Records excerpted from a collection
++++
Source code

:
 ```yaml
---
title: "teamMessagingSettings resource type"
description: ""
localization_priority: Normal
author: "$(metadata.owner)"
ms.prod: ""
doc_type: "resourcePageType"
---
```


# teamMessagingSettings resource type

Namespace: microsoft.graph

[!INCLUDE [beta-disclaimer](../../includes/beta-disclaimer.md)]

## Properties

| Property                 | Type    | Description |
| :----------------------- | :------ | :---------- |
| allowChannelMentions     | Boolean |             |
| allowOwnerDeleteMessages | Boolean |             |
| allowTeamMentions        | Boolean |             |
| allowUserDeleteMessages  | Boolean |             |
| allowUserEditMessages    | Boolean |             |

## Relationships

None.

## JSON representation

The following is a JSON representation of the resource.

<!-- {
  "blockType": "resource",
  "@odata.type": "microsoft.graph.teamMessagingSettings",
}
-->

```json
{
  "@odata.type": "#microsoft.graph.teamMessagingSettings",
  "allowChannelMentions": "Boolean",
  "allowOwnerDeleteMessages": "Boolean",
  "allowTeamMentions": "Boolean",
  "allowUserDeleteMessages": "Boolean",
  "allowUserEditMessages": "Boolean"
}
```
++++
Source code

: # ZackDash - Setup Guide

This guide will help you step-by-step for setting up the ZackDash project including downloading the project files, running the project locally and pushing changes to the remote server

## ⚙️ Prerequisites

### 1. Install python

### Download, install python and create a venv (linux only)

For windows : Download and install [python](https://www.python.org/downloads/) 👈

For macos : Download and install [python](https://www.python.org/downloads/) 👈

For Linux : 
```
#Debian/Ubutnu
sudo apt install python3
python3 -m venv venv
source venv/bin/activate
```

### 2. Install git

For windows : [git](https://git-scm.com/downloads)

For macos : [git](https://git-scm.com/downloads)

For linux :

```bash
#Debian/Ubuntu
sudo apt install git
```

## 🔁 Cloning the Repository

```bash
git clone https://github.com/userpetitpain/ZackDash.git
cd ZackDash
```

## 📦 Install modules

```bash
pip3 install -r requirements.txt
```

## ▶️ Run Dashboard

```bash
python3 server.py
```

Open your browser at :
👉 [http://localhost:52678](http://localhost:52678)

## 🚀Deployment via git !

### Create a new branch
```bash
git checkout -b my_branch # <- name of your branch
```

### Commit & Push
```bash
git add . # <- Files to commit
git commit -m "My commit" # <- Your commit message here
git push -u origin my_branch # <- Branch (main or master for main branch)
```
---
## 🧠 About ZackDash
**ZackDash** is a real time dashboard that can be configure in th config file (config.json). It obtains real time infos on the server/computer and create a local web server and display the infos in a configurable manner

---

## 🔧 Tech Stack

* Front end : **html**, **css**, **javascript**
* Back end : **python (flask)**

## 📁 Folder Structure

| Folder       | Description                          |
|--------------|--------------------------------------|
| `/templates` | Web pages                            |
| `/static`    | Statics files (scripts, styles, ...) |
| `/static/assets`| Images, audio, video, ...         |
++++
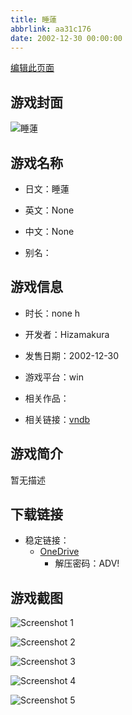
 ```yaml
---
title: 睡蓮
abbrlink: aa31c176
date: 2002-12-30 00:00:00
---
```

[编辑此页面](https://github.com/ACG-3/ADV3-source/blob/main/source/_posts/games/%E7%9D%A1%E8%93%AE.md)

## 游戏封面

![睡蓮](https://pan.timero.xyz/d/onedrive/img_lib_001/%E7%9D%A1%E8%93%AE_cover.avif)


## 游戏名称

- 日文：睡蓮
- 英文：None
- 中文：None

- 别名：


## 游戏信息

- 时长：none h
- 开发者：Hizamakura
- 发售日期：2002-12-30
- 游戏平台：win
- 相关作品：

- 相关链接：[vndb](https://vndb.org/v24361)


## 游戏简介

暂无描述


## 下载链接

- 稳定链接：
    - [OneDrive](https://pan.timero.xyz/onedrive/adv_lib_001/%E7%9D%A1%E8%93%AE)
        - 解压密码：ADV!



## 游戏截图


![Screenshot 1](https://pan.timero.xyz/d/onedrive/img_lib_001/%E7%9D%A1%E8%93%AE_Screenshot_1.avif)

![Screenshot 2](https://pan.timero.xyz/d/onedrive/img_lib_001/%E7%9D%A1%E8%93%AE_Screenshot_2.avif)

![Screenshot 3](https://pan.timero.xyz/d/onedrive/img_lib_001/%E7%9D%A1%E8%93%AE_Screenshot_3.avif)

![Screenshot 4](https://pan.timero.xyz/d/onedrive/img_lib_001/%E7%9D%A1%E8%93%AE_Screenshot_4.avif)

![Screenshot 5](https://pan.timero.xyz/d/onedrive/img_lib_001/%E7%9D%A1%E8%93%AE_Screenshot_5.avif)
++++
WORK INSTRUCTIONS
Each line of the entries that holds "main" should be counted, and only the total given.

ANSWER SPACE
2